Vol. XVIII is, by a wide margin, the volume in this series most barren of specifically Jewish-directed papal legislation. The contrast with the dense legislative activity of Vols. VI–IX (Paul III through Gregory XIII) is striking. Clement X issued no document targeting, protecting, restricting, taxing, or addressing Jews as such. The only trace of Jews in his entire pontificate’s legislative output — as recorded in this Bullarium — appears in the admissions standards of a Spanish religious order whose constitutions he was asked to ratify.

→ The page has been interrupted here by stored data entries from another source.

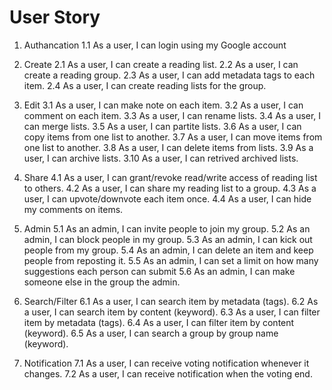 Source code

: # User Story

1. Authancation
1.1 As a user, I can login using my Google account

2. Create
2.1 As a user, I can create a reading list.
2.2 As a user, I can create a reading group.
2.3 As a user, I can add metadata tags to each item.
2.4 As a user, I can create reading lists for the group.

3. Edit
3.1 As a user, I can make note on each item.
3.2 As a user, I can comment on each item.
3.3 As a user, I can rename lists.
3.4 As a user, I can merge lists.
3.5 As a user, I can partite lists.
3.6 As a user, I can copy items from one list to another.
3.7 As a user, I can move items from one list to another.
3.8 As a user, I can delete items from lists.
3.9 As a user, I can archive lists.
3.10 As a user, I can retrived archived lists.

4. Share
4.1 As a user, I can grant/revoke read/write access of reading list to others.
4.2 As a user, I can share my reading list to a group.
4.3 As a user, I can upvote/downvote each item once.
4.4 As a user, I can hide my comments on items.

5. Admin
5.1 As an admin, I can invite people to join my group.
5.2 As an admin, I can block people in my group.
5.3 As an admin, I can kick out people from my group.
5.4 As an admin, I can delete an item and keep people from reposting it.
5.5 As an admin, I can set a limit on how many suggestions each person can submit
5.6 As an admin, I can make someone else in the group the admin.

6. Search/Filter
6.1 As a user, I can search item by metadata (tags).
6.2 As a user, I can search item by content (keyword).
6.3 As a user, I can filter item by metadata (tags).
6.4 As a user, I can filter item by content (keyword).
6.5 As a user, I can search a group by group name (keyword).

7. Notification
7.1 As a user, I can receive voting notification whenever it changes.
7.2 As a user, I can receive notification when the voting end.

I. Pope Clement X — Confirmatio Constitutionum Congregationis Hispaniae Fratrum Discalceatorum Ordinis SS. Trinitatis Redemptionis Captivorum: Confirmation of the Constitutions of the Spanish Congregation of the Discalced Brothers of the Order of the Most Holy Trinity for the Redemption of Captives, containing in Chapter XLII a Blood-Purity Statute Excluding Those Descended from Jews, Heretics, and Moors from Profession in the Order (July 1, 1676)

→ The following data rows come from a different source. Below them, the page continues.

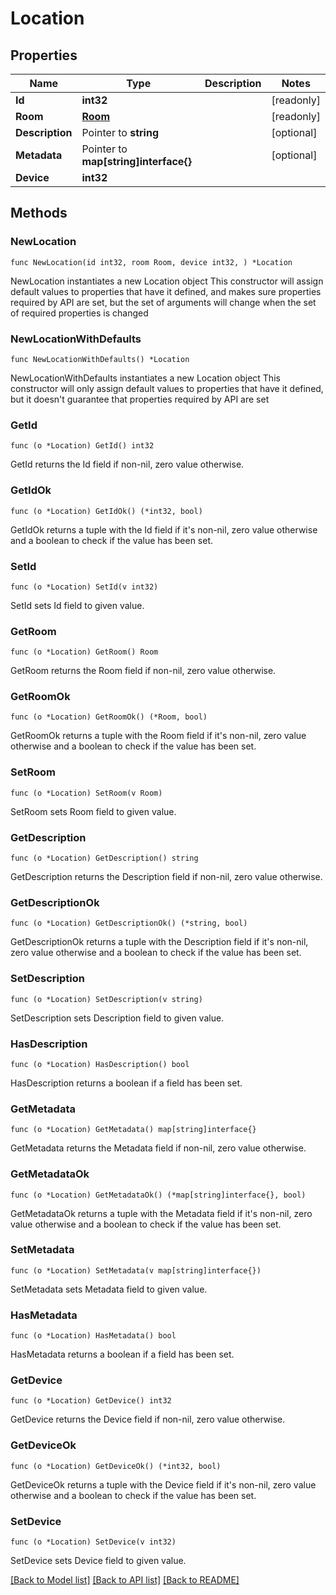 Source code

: # Location

## Properties

Name | Type | Description | Notes
------------ | ------------- | ------------- | -------------
**Id** | **int32** |  | [readonly] 
**Room** | [**Room**](Room.md) |  | [readonly] 
**Description** | Pointer to **string** |  | [optional] 
**Metadata** | Pointer to **map[string]interface{}** |  | [optional] 
**Device** | **int32** |  | 

## Methods

### NewLocation

`func NewLocation(id int32, room Room, device int32, ) *Location`

NewLocation instantiates a new Location object
This constructor will assign default values to properties that have it defined,
and makes sure properties required by API are set, but the set of arguments
will change when the set of required properties is changed

### NewLocationWithDefaults

`func NewLocationWithDefaults() *Location`

NewLocationWithDefaults instantiates a new Location object
This constructor will only assign default values to properties that have it defined,
but it doesn't guarantee that properties required by API are set

### GetId

`func (o *Location) GetId() int32`

GetId returns the Id field if non-nil, zero value otherwise.

### GetIdOk

`func (o *Location) GetIdOk() (*int32, bool)`

GetIdOk returns a tuple with the Id field if it's non-nil, zero value otherwise
and a boolean to check if the value has been set.

### SetId

`func (o *Location) SetId(v int32)`

SetId sets Id field to given value.


### GetRoom

`func (o *Location) GetRoom() Room`

GetRoom returns the Room field if non-nil, zero value otherwise.

### GetRoomOk

`func (o *Location) GetRoomOk() (*Room, bool)`

GetRoomOk returns a tuple with the Room field if it's non-nil, zero value otherwise
and a boolean to check if the value has been set.

### SetRoom

`func (o *Location) SetRoom(v Room)`

SetRoom sets Room field to given value.


### GetDescription

`func (o *Location) GetDescription() string`

GetDescription returns the Description field if non-nil, zero value otherwise.

### GetDescriptionOk

`func (o *Location) GetDescriptionOk() (*string, bool)`

GetDescriptionOk returns a tuple with the Description field if it's non-nil, zero value otherwise
and a boolean to check if the value has been set.

### SetDescription

`func (o *Location) SetDescription(v string)`

SetDescription sets Description field to given value.

### HasDescription

`func (o *Location) HasDescription() bool`

HasDescription returns a boolean if a field has been set.

### GetMetadata

`func (o *Location) GetMetadata() map[string]interface{}`

GetMetadata returns the Metadata field if non-nil, zero value otherwise.

### GetMetadataOk

`func (o *Location) GetMetadataOk() (*map[string]interface{}, bool)`

GetMetadataOk returns a tuple with the Metadata field if it's non-nil, zero value otherwise
and a boolean to check if the value has been set.

### SetMetadata

`func (o *Location) SetMetadata(v map[string]interface{})`

SetMetadata sets Metadata field to given value.

### HasMetadata

`func (o *Location) HasMetadata() bool`

HasMetadata returns a boolean if a field has been set.

### GetDevice

`func (o *Location) GetDevice() int32`

GetDevice returns the Device field if non-nil, zero value otherwise.

### GetDeviceOk

`func (o *Location) GetDeviceOk() (*int32, bool)`

GetDeviceOk returns a tuple with the Device field if it's non-nil, zero value otherwise
and a boolean to check if the value has been set.

### SetDevice

`func (o *Location) SetDevice(v int32)`

SetDevice sets Device field to given value.



[[Back to Model list]](../README.md#documentation-for-models) [[Back to API list]](../README.md#documentation-for-api-endpoints) [[Back to README]](../README.md)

Constitution CCIII. Clement X, year VII. Dated at Rome, at Santa Maria Maggiore, under the Fisherman’s Ring, July 1, 1676, pontificate year VII. Source: Bullarium Romanum, Taurinensis Edition, Vol. XVIII, pp. 670–692. The blood-purity statute is in Chapter XLII of the incorporated constitutions (pp. 681–683).

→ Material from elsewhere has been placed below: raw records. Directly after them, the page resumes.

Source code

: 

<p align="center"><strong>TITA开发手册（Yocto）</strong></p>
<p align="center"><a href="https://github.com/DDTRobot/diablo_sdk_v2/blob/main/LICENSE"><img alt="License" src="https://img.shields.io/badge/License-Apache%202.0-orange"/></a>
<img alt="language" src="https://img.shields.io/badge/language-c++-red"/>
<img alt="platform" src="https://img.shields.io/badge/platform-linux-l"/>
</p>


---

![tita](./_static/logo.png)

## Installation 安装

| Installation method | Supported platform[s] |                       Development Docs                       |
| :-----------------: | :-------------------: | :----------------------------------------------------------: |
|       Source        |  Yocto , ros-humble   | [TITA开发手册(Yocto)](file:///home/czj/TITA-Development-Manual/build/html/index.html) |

Preamble and petition: the Discalced Trinitarians submit their revised constitutions for approval

Clement X, to perpetual memory of the matter.

The pastoral concern of the office by which we preside by divine appointment over the governance of the Catholic Church impels us, bearing paternal care for the religious congregations piously and holily established in God’s Church and continually striving to bring forth the abundant fruits of good works with the Lord’s aid, to provide as far as is granted to us from on high for their adornment and advantage, and especially for the promotion of the sacred studies of learning that vie with one another for God’s glory and the growth of religion.

§1. Our beloved son Diego de Jesús, procurator general of the Spanish Congregation of the Discalced Brothers of the Order of the Most Holy Trinity for the Redemption of Captives, has lately set forth to us that the brothers of the said Congregation in their general chapters made certain constitutions for the happy and prosperous governance of the Congregation, which the general definitorum recently revised, augmented, and corrected, and caused to be sent to this Holy See so that they might be strengthened with our and the same See’s patronage.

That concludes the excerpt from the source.